Weekly View on Fixed Income markets by Puneet Pal, Head-Fixed Income, PGIM India Mutual Fund

Below the Weekly View on Fixed Income markets by Puneet Pal, Head-Fixed Income, PGIM India Mutual Fund
Continue to allocate to Corporate Bond Funds having portfolio maturity up to 6 yrs
Our View
The inflation trajectory is likely to undershoot RBI’s projections for FY26 and we expect one more policy repo rate cut in the Oct-Dec quarter. RBI’s focus is on effective transmission of the policy rate cuts, resulting in lower lending rates. This means that RBI will keep the banking liquidity easy. We believe that the AAA corporate bond curve of 3-6yrs maturity segment presents a decent investment opportunity in the current circumstances. The current spread of 60-70 bps between the AAA 5yr maturity PSU bond with the corresponding maturity G-Sec is attractive from a historical spread perspective, especially given that the banking system liquidity will remain in surplus. The longer end of the curve (30yr) also presents a short term tactical opportunity as yields at the longer end are unchanged over the last one year and also from the beginning of the CY25 which can result in value buying.
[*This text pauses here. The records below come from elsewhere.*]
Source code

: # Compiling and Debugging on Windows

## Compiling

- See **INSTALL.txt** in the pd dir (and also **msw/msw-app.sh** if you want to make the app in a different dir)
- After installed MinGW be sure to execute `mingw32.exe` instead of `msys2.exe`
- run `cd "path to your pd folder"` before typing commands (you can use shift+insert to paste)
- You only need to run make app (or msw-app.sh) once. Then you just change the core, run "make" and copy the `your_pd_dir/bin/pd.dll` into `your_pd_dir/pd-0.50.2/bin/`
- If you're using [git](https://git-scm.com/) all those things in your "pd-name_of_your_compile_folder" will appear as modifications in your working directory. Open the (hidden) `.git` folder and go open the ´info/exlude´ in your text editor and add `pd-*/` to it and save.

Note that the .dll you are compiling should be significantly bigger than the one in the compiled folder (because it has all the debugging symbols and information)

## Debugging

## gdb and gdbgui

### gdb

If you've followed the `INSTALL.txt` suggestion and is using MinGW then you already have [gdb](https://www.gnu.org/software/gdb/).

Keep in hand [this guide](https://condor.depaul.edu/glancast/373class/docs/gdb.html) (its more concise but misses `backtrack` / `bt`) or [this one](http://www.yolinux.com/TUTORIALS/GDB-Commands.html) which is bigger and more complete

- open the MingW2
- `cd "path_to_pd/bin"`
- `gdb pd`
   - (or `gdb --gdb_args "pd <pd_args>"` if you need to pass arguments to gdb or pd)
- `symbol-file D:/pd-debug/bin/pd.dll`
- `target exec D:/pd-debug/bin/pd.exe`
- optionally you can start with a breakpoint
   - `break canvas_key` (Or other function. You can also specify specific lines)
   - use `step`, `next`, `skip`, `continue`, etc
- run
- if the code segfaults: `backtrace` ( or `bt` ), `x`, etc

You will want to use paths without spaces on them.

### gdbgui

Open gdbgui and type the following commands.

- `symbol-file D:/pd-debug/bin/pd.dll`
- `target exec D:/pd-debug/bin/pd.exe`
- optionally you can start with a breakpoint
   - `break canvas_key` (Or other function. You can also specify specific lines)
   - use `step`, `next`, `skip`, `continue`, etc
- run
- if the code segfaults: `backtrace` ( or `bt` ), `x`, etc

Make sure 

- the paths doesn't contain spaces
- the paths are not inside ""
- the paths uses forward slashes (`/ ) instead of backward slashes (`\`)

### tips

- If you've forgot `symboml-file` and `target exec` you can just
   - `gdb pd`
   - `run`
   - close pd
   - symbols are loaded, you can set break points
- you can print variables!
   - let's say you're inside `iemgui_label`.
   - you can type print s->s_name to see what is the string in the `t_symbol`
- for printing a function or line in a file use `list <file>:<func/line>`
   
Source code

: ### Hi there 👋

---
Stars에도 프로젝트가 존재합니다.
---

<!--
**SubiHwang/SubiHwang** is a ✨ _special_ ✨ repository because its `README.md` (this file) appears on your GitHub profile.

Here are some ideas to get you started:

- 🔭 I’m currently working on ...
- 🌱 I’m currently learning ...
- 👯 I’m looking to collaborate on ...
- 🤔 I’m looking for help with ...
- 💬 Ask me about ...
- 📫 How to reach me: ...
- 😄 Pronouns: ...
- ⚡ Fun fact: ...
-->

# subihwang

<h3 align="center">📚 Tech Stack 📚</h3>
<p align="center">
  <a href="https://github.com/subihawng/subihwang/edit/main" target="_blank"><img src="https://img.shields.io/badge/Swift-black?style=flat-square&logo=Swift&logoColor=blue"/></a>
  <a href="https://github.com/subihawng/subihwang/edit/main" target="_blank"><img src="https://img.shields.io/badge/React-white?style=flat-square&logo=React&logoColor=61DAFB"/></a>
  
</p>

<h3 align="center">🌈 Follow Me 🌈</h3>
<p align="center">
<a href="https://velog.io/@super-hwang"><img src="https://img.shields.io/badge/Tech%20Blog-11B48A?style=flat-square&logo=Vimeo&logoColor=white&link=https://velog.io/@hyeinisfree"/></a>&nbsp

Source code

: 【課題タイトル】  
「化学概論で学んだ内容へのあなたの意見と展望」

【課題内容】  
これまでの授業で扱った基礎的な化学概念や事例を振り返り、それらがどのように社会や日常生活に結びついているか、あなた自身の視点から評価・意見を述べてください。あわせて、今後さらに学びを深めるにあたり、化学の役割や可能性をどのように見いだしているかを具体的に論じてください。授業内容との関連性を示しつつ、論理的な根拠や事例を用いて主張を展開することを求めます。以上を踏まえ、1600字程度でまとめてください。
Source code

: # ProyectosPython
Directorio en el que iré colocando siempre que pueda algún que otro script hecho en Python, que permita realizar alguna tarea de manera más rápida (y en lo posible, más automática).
Investors can continue to allocate to Corporate Bond Funds having portfolio maturity up to 6yrs while being tactical in their allocation to duration through Dynamic Bond Funds. Investors should have an investment horizon of 12-18 months while investing. Money market yields of up to 1yr are also looking attractive from a relative risk-reward scenario for investors with short term investing horizon and investors can look to allocate in that segment also. We expect the 10yr bond yield to trade in a range of 6.10% to 6.50% over the course of the next one month.
Indian Markets:
Bond yields inched higher during the week as market remained uncertain about the rate cut trajectory in spite the lower inflation projections. The entire curve moved up by 5-6 bps. The benchmark 10yr bond yield ended the week at 6.35%, up 5bps from the previous weeks closing (6.33% GOI 2035). Yields had been stable and had come down in the week prior but the market gave up all the gains as the RBI governor again stated that bar for further easing is high and near term inflation trajectory can be overlooked on the last day of the week.
This in spite of the fact that in all probability inflation is likely to average around 3.30% - 3.40% in FY26 below RBI’s forecast of 3.70%. RBI is focussing perhaps on “Core Inflation” which has inched higher. Food inflation is likely to be contained and we have seen cereals, pulses and spices’ prices fall as rabi crop has been good and Kharif sowing also has been good.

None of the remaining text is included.